Innensichten von musikalischen Außenseitern: Das Taktlos-Festival als Buch  ■ Von Christian Broecking

Taktlos – das sind doch die, die kein Benehmen haben. Die Unruhe in den Laden bringen. „Minderheiten“. Also die anderen. Also wir.

Wir? Die Geschichte beginnt eigentlich woanders. Gegenkultur Schweiz, 1984: Fabrikjazz, Impro und Kulturwerkstatt Kaserne sind Namen, die mit Gruppierungen verbunden sind, die wiederum in Zürich, Bern und Basel für ein Veranstaltungsmodell stehen, das als Taktlos-Festival in die Kulturgeschichte drängt – mit Musik, die kaum einer hören und fast keiner bezahlen wollte. Musik von Leuten wie Eugene Chadbourne und John Zorn, von Shelley Hirsch und Lindsay Cooper, aber auch von Heiner Goebbels oder Irene Schweizer.

Zum zehnten Geburtstag präsentiert sich Taktlos nun im griffigen Überblick zwischen Heterogenität und Grenzüberschreitung – als Buch. Texte, die im Laufe der Jahre vornehmlich in der Taktloszeitung, die in Zusammenarbeit mit der Züricher Wochenzeitung (WOZ) alljährlich das Festival wortreich dokumentiert, erschienen, wurden von den Herausgebern Patrik Landolt und Ruedi Wyss zu einem bebilderten Buch montiert. In Form von Gesprächen, Reportagen, Exkursen und Diskursivem sucht man sich Menschen zu nähern, die sogenannte Außenseiter-Musik machen. Menschen, die sich heimatlos wähnen, prophetische Geltungsansprüche melden und manchmal auch über sich selber lachen – ob soviel Außenseitertums an den wegbrechenden Rändern, dort, wo das Neue passiert.

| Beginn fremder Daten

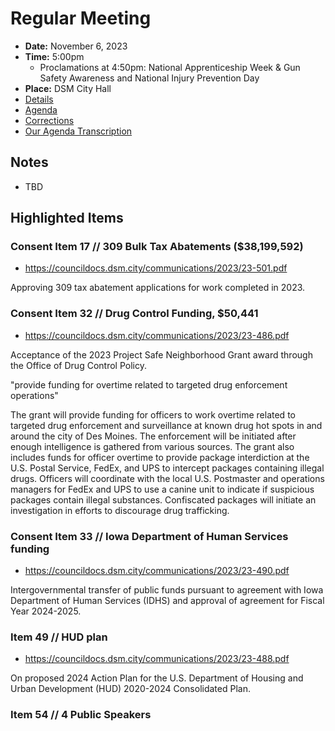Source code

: # Regular Meeting

- **Date:** November 6, 2023
- **Time:** 5:00pm
    - Proclamations at 4:50pm: National Apprenticeship Week & Gun Safety Awareness and National Injury Prevention Day 
- **Place:** DSM City Hall
- [Details](https://www.dsm.city/citycouncil_detail_T60_R2523.php)
- [Agenda](https://councildocs.dsm.city/agendas/ag20231106.pdf)
- [Corrections](https://councildocs.dsm.city/corrections/20231106%20CAP.pdf)
- [Our Agenda Transcription](#/view/agenda~2023~transcription~11-06_RM)

## Notes

- TBD

## Highlighted Items

### Consent Item 17 // 309 Bulk Tax Abatements ($38,199,592)

- https://councildocs.dsm.city/communications/2023/23-501.pdf

Approving 309 tax abatement applications for work completed in 2023.

### Consent Item 32 // Drug Control Funding, $50,441

- https://councildocs.dsm.city/communications/2023/23-486.pdf

Acceptance of the 2023 Project Safe Neighborhood Grant award through the Office of Drug Control Policy. 

"provide funding for overtime related to targeted drug enforcement operations"

The grant will provide funding for officers to work overtime related to targeted drug enforcement and
surveillance at known drug hot spots in and around the city of Des Moines. The enforcement will be
initiated after enough intelligence is gathered from various sources. The grant also includes funds for
officer overtime to provide package interdiction at the U.S. Postal Service, FedEx, and UPS to
intercept packages containing illegal drugs. Officers will coordinate with the local U.S. Postmaster and
operations managers for FedEx and UPS to use a canine unit to indicate if suspicious packages contain
illegal substances. Confiscated packages will initiate an investigation in efforts to discourage drug
trafficking.

### Consent Item 33 // Iowa Department of Human Services funding

- https://councildocs.dsm.city/communications/2023/23-490.pdf

Intergovernmental transfer of public funds pursuant to agreement with Iowa Department of Human Services (IDHS) and approval of agreement for Fiscal Year 2024-2025. 

### Item 49 // HUD plan

- https://councildocs.dsm.city/communications/2023/23-488.pdf

On proposed 2024 Action Plan for the U.S. Department of Housing and Urban Development (HUD) 2020-2024 Consolidated Plan. 

### Item 54 // 4 Public Speakers
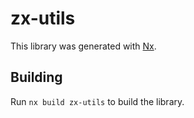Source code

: # zx-utils

This library was generated with [Nx](https://nx.dev).

## Building

Run `nx build zx-utils` to build the library.
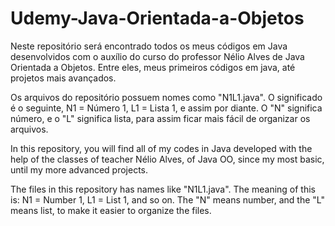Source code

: # Udemy-Java-Orientada-a-Objetos
Neste repositório será encontrado todos os meus códigos em Java desenvolvidos com o auxílio do curso do professor Nélio Alves de Java Orientada a Objetos. Entre eles, meus primeiros códigos em java, até projetos mais avançados.

Os arquivos do repositório possuem nomes como "N1L1.java". O significado é o seguinte, N1 = Número 1, L1 = Lista 1, e assim por diante. O "N" significa número, e o "L" significa lista, para assim ficar mais fácil de organizar os arquivos. 

In this repository, you will find all of my codes in Java developed with the help of the classes of teacher Nélio Alves, of Java OO, since my most basic, until my more advanced projects.

The files in this repository has names like "N1L1.java". The meaning of this is: N1 = Number 1, L1 = List 1, and so on. The "N" means number, and the "L" means list, to make it easier to organize the files.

Dort, wo Arbeit, frei nach Schiller, Spielen bedeutet und Spielen noch Spaß macht – wie Fred Frith bestätigt, der ebendas an John Cage und Frank Zappa lobt: Humor. Musik muß ja nicht todernst sein. Sie sollte aber etwas zu tun haben mit der Art und Weise, in der das eigene Leben sich an besagten Rändern abspielt – profane Kunst als minoritärer Zeitkommentar, kämpferisch und community-orientiert. Anti-Apathie und Anti-Apartheid bezeichnen in diesem System eine Haltung, nicht eine Mode. Die lachenden Außenseiter blühen in den erkämpften Nischen der Alternativkultur, wie die Herausgeber emphatisch betonen, der Mief anderer Welten vermag ihre Kunst nicht mehr zu ersticken.

David Moss zum Beispiel, der als Jazzmusiker begann und unbedingt wie Elvin Jones klingen wollte. Doch die Konfrontation mit der eigenen Mittelmäßigkeit bleibt keinem Musiker erspart, der Identität sucht – und eine Idee findet, die vielleicht zum Stil taugen könnte. Mehr als hundert Objekte türmt David Moss gelegentlich um sich herum auf, wenn er sein Gurgeln, Stöhnen und Japsen durch Schläge auf Plastik, Holz und Metall sichtbar macht. Performance als Weg zum Ich, Innovation als Lebenshaltung und immer wieder Spaß sind seine Stichworte – Tom Jones meets James Brown.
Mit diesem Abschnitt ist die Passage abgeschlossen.